# Basically free and it is a beauty and a beast



## MontanaLon (Jul 15, 2019)

https://chicago.craigslist.org/chc/tls/d/chicago-metal-lathe-and-accessories/6925754056.html

$220 for a 20x84" Springfield


----------



## mmcmdl (Jul 15, 2019)

That would be a keeper as clean as it looks .


----------



## francist (Jul 15, 2019)

Sweet. 

Around here, $220 wouldn't even get me the change gears.

-frank


----------



## markba633csi (Jul 15, 2019)

Am I seeing that right- it does 1 tpi?  that's a coarse thread


----------



## MontanaLon (Jul 15, 2019)

markba633csi said:


> Am I seeing that right- it does 1 tpi?  that's a coarse thread


I've seen that use as a multi thread gear, almost like a worm.
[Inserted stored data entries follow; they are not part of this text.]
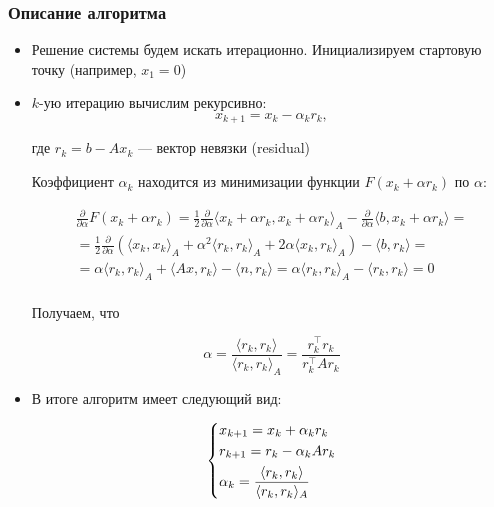 \subsubsection*{Описание алгоритма}

\begin{itemize}
    \item Решение системы будем искать итерационно. Инициализируем стартовую точку (например, $x_1 = 0$)

    \item $k$-ую итерацию вычислим рекурсивно:
    \[
    x_{k+1} = x_k - \alpha_k r_k,
    \]

    где $r_k = b - A x_k$ --- вектор невязки (residual)

    Коэффициент $\alpha_k$ находится из минимизации функции $F(x_k + \alpha r_k)$ по $\alpha$:

    \begin{multline*}
        \frac{\partial}{\partial \alpha} F(x_k + \alpha r_k) = \frac{1}{2} \frac{\partial}{\partial \alpha} \langle x_k + \alpha r_k, x_k + \alpha r_k \rangle_A - \frac{\partial}{\partial \alpha} \langle b, x_k + \alpha r_k \rangle = \\
        =\frac{1}{2} \frac{\partial}{\partial \alpha} \left(
        \langle x_k, x_k \rangle_A + \alpha^2 \langle r_k, r_k \rangle_A + 2\alpha \langle x_k, r_k \rangle_A
        \right) - \langle b, r_k \rangle = \\
        = \alpha \langle r_k, r_k \rangle_A + \langle Ax, r_k \rangle - \langle n, r_k \rangle = \alpha \langle r_k, r_k \rangle_A - \langle r_k, r_k \rangle = 0 \\
    \end{multline*}

    Получаем, что

    \[
    \alpha = \frac{\langle r_k, r_k \rangle}{\langle r_k, r_k \rangle_A} = \frac{r_k^{\top} r_k}{r_k^{\top} A r_k}
    \]

    \item В итоге алгоритм имеет следующий вид:

    \begin{equation*}
        \begin{dcases*}
            x_{k+1} = x_k + \alpha_k r_k\\
            r_{k+1} = r_k - \alpha_k A r_k\\
            \alpha_k = \frac{\langle r_k, r_k \rangle}{\langle r_k, r_k \rangle_A}\\
        \end{dcases*}
    \end{equation*}
\end{itemize}

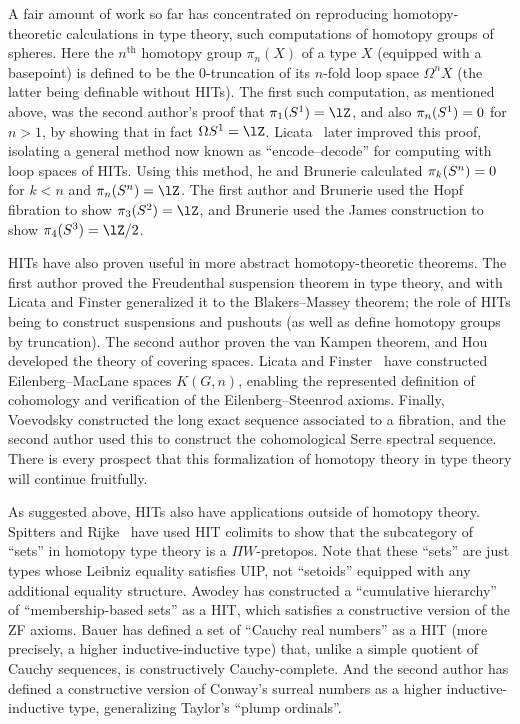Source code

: \documentclass{amsart}
\begin{document}
A fair amount of work so far has concentrated on reproducing homotopy-theoretic calculations in type theory, such computations of homotopy groups of spheres.
Here the $n^{\mathrm{th}}$ homotopy group $\pi_n(X)$ of a type $X$ (equipped with a basepoint) is defined to be the $0$-truncation of its $n$-fold loop space $\Omega^n X$ (the latter being definable without HITs).
The first such computation, as mentioned above, was the second author's proof that $\pi_1(\circtype)=\lZ$, and also $\pi_n(S^1)=0$ for $n>1$, by showing that in fact $\Omega \circtype = \lZ$.
Licata~\cite{ls:pi1s1} later improved this proof, isolating a general method now known as ``encode--decode'' for computing with loop spaces of HITs.
Using this method, he and Brunerie calculated $\pi_k(S^{n}) = 0$ for $k<n$ and $\pi_n(\spheretype n) = \lZ$.
The first author and Brunerie used the Hopf fibration to show $\pi_3(\spheretype 2) = \lZ$, and Brunerie used the James construction to show $\pi_4(\spheretype 3) = \lZ/2$.

HITs have also proven useful in more abstract homotopy-theoretic theorems.
The first author proved the Freudenthal suspension theorem in type theory, and with Licata and Finster generalized it to the Blakers--Massey theorem; the role of HITs being to construct suspensions and pushouts (as well as define homotopy groups by truncation).
The second author proven the van Kampen theorem, and Hou developed the theory of covering spaces.
Licata and Finster~\cite{lf:emspaces} have constructed Eilenberg--MacLane spaces $K(G,n)$, enabling the represented definition of cohomology and verification of the Eilenberg--Steenrod axioms.
Finally, Voevodsky constructed the long exact sequence associated to a fibration, and the second author used this to construct the cohomological Serre spectral sequence.
There is every prospect that this formalization of homotopy theory in type theory will continue fruitfully.

As suggested above, HITs also have applications outside of homotopy theory.
Spitters and Rijke~\cite{rs:hottsets} have used HIT colimits to show that the subcategory of ``sets'' in homotopy type theory is a $\Pi W$-pretopos.
Note that these ``sets'' are just types whose Leibniz equality satisfies UIP, not ``setoids'' equipped with any additional equality structure.
Awodey has constructed a ``cumulative hierarchy'' of ``membership-based sets'' as a HIT, which satisfies a constructive version of the ZF axioms.
Bauer has defined a set of ``Cauchy real numbers'' as a HIT (more precisely, a higher inductive-inductive type) that, unlike a simple quotient of Cauchy sequences, is constructively Cauchy-complete.
And the second author has defined a constructive version of Conway's surreal numbers as a higher inductive-inductive type, generalizing Taylor's ``plump ordinals''.
\end{document}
That would be some serious saddle movement, not for the rookie thread cutter.


----------



## Superburban (Jul 15, 2019)

13 days, and the add is still up. Around here, I repsond to many worse deals, within hours and get a reply that 10 or more folks are ahead of me.


----------



## Illinoyance (Jul 16, 2019)

Yes it is 1 tpi.  96 teeth on the spindle and 24 on the screw works out to 1 tpi on a 4 tpi leadscrew.


----------



## FOMOGO (Jul 17, 2019)

That's a good looking old machine, and you sure can't argue with the price. I'm still looking for something like that for drive shaft work. Mike


----------



## Superburban (Jul 17, 2019)

FOMOGO said:


> I'm still looking for something like that for drive shaft work. Mike


A shop that did several drive shafts back in the 70's, had two lathes tail end to tail end. Each lathe could be used by itself, or for long shafts, they turned the tail stock of one around, and between the head stock, and carriage. They also had a special pieces that looked like a steady rest, but held bearings for the center bearing on a two or three piece shaft. I saw them cut, welding, and truing drive shafts, but never got to see how they balanced them.


----------



## AGCB97 (Jul 17, 2019)

Very similar to my 1920 Springfield. It does 2 TPI - 56 TPI. 16 x 54"


----------



## Janderso (Jul 17, 2019)

Somebody needs to buy that beauty


----------